The new document, officially entitled "Responses to Some Questions Regarding Certain Aspects of the Doctrine on the Church," claims that the positions it takes do not reverse the intent of various Vatican II documents, especially Unitatis Redintegratio, but merely clarify them. In support of this contention, it cites other documents, all issued by the Congregation for the Doctrine of the Faith: Mysterium Ecclesiae (1973), Communionis notio (1992), and Dominus Iesus (2000). The last two of these documents were issued while the current pope, as Cardinal Ratzinger, was prefect of the Congregation. The Congregation for the Doctrine of the Faith was born in 1542 with the name Sacred Congregation of the Universal Inquisition, and for centuries it has operated as an extremely conservative force with the Roman Catholic Church, opposing innovation and modernizing tendencies, suppressing dissent, and sometimes, in its first few centuries, persecuting those who believed differently. More recently, the congregation has engaged in the suppression of some of Catholicism's most innovative and committed thinkers, such as Yves Congar, Hans Küng, Charles Curran, Matthew Fox, and Jon Sobrino and other liberation theologians. In light of the history of the Congregation of the Faith, such conservative statements as those released this week are hardly surprising, though they are quite unwelcome.
It is natural for members of various Christian Churches to believe that the institutions to which they belong are the best representatives of Christ's body on earth--otherwise, why wouldn't they join a different Church? It is disingenuous, however, for the leader of a Church that has committed itself "irrevocably" (to use Pope John Paul II's word in Ut Unum Sint [That They May Be One] 3, emphasis original) to ecumenism to claim to be interested in unity while at the same time declaring that all other Christians belong to Churches that are in some way deficient. How different was the attitude of Benedict's predecessors, who wrote, "In subsequent centuries much more serious dissensions appeared and large communities became separated from full communion with the [Roman] Catholic Church--for which, often enough, men of both sides were to blame" (Unitatis Redintegratio 3). In Benedict's view, at various times in history groups of Christians wandered from the original, pure Roman Catholic Church, and any notion of Christian unity today is predicated on the idea of those groups abandoning their errors and returning to the Roman Catholic fold. The pope's problem seems to be that he is a theologian rather than a historian. Otherwise he could not possibly make such outrageous statements and think that they were compatible with the spirit of ecumenism that his immediate predecessors promoted.
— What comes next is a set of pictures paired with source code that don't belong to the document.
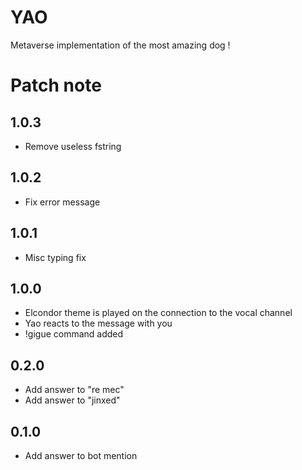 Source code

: # YAO

Metaverse implementation of the most amazing dog !

# Patch note

## 1.0.3

- Remove useless fstring

## 1.0.2

- Fix error message

## 1.0.1

- Misc typing fix

## 1.0.0

- Elcondor theme is played on the connection to the vocal channel
- Yao reacts to the message with you
- !gigue command added

## 0.2.0

- Add answer to "re mec"
- Add answer to "jinxed"

## 0.1.0

- Add answer to bot mention
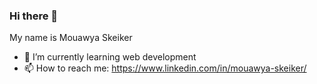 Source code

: ### Hi there 👋
My name is Mouawya Skeiker

- 🌱 I’m currently learning web development 
- 📫 How to reach me: https://www.linkedin.com/in/mouawya-skeiker/

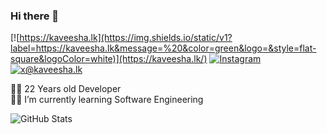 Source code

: ### Hi there 👋

<!--
**kavzy/kavzy** is a ✨ _special_ ✨ repository because its `README.md` (this file) appears on your GitHub profile.

Here are some ideas to get you started:

- 🔭 I’m currently working on ...
- 🌱 I’m currently learning ...
- 👯 I’m looking to collaborate on ...
- 🤔 I’m looking for help with ...
- 💬 Ask me about ...
- 📫 How to reach me: ...
- 😄 Pronouns: ...
- ⚡ Fun fact: ...
-->

[![https://kaveesha.lk](https://img.shields.io/static/v1?label=https://kaveesha.lk&message=%20&color=green&logo=&style=flat-square&logoColor=white)](https://kaveesha.lk/)
[![Instagram](https://img.shields.io/static/v1?label=Instagram&message=%20&color=orange&logo=Instagram&style=flat-square&logoColor=white)](https://www.instagram.com/kaveesha_ekanayaka/)
[![x@kaveesha.lk](https://img.shields.io/static/v1?label=info@kaveesha.lk&message=%20&color=red&logo=gmail&style=flat-square&logoColor=white)](mailto:x@kaveesha.lk)
  
  
👨‍💻 22 Years old Developer  
👨‍🎓  I’m currently learning Software Engineering  

![GitHub Stats](https://github-readme-stats.vercel.app/api?username=kavzy&theme=tokyonight)
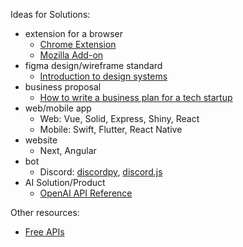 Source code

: Ideas for Solutions:
- extension for a browser
  - [Chrome Extension](https://developer.chrome.com/docs/extensions/get-started)
  - [Mozilla Add-on](https://developer.mozilla.org/en-US/docs/Mozilla/Add-ons/WebExtensions/Your_first_WebExtension)
- figma design/wireframe standard
  - [Introduction to design systems](https://help.figma.com/hc/en-us/sections/14548397990423-Course-Introduction-to-design-systems)
- business proposal
  - [How to write a business plan for a tech startup](https://www.insureon.com/blog/how-to-write-a-business-plan-for-tech-startup)
- web/mobile app
  - Web: Vue, Solid, Express, Shiny, React
  - Mobile: Swift, Flutter, React Native
- website
  - Next, Angular
- bot
  - Discord: [discordpy](https://discordpy.readthedocs.io/en/stable/api.html), [discord.js](https://discord.js.org/)
- AI Solution/Product
  - [OpenAI API Reference](https://platform.openai.com/docs/api-reference/introduction)

Other resources:
- [Free APIs](https://github.com/public-apis/public-apis)
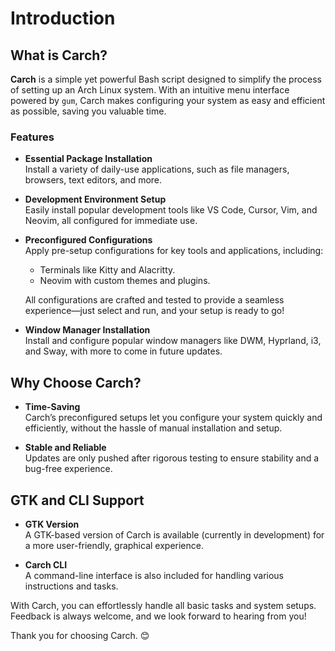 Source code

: # Introduction

## What is Carch?   

**Carch** is a simple yet powerful Bash script designed to simplify the process of setting up an Arch Linux system. With an intuitive menu interface powered by `gum`, Carch makes configuring your system as easy and efficient as possible, saving you valuable time.  

### Features  
- **Essential Package Installation**  
  Install a variety of daily-use applications, such as file managers, browsers, text editors, and more.  

- **Development Environment Setup**  
  Easily install popular development tools like VS Code, Cursor, Vim, and Neovim, all configured for immediate use.  

- **Preconfigured Configurations**  
  Apply pre-setup configurations for key tools and applications, including:  
  - Terminals like Kitty and Alacritty.  
  - Neovim with custom themes and plugins.  

  All configurations are crafted and tested to provide a seamless experience—just select and run, and your setup is ready to go!  

- **Window Manager Installation**  
  Install and configure popular window managers like DWM, Hyprland, i3, and Sway, with more to come in future updates.  

## Why Choose Carch?  
- **Time-Saving**  
  Carch’s preconfigured setups let you configure your system quickly and efficiently, without the hassle of manual installation and setup.  

- **Stable and Reliable**  
  Updates are only pushed after rigorous testing to ensure stability and a bug-free experience.  

## GTK and CLI Support  
- **GTK Version**  
  A GTK-based version of Carch is available (currently in development) for a more user-friendly, graphical experience.  

- **Carch CLI**  
  A command-line interface is also included for handling various instructions and tasks.  

With Carch, you can effortlessly handle all basic tasks and system setups. Feedback is always welcome, and we look forward to hearing from you!  

Thank you for choosing Carch. 😊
One of the pope's most strident arguments against the validity of other Churches is that they can't trace their bishops' lineages back to the original apostles, as the bishops in the Roman Catholic Church can. There are three problems with this idea.
First, many Protestants deny the importance of apostolic succession as a guarantor of legitimacy. They would argue that faithfulness to the Bible and/or the teachings of Christ is a better measure of authentic Christian faith than the ability to trace one's spiritual ancestry through an ecclesiastical bureaucracy. A peripheral knowledge of the lives of some of the medieval and early modern popes (e.g., Stephen VI, Sergius III, Innocent VIII, Alexander VI) is enough to call the insistence on apostolic succession into serious question. Moreover, the Avignon Papacy and the divided lines of papal claimants in subsequent decades calls into serious question the legitimacy of the whole approach. Perhaps the strongest argument against the necessity of apostolic succession comes from the Apostle Paul, who was an acknowledged apostle despite not having been ordained by one of Jesus' original twelve disciples. In fact, Paul makes much of the fact that his authority came directly from Jesus Christ rather than from one of the apostles (Gal 1:11-12). Apostolic succession was a useful tool for combating incipient heresy and establishing the antiquity of the churches in particular locales, but merely stating that apostolic succession is a necessary prerequisite for being a true church does not make it so.
The second problem with the new document's insistence upon apostolic succession is the fact that at least three other Christian communions have apostolic succession claims that are as valid as that of the Roman Catholic Church. The Eastern Orthodox Churches, which split from the Roman Catholic Church in 1054, can trace their lineages back to the same apostles that the Roman Catholic Church can, a fact acknowledged by Unitatis Redintegratio 14. The Oriental Orthodox Churches, such as the Coptic and Ethiopic Orthodox Churches, split from the Roman Catholic Church several centuries earlier, but they too can trace their episcopal lineages back to the same apostles claimed by the Roman Catholic Church as its founders. Finally, the Anglican Church, which broke away from the Roman Catholic Church during the reign of King Henry VIII, can likewise trace the lineage of every bishop back through the first archbishop of Canterbury, Augustine. In addition to these three collections of Christian Churches, the Old Catholics and some Methodists also see value in the idea of apostolic succession, and they can trace their episcopal lineages just as far back as Catholic bishops can.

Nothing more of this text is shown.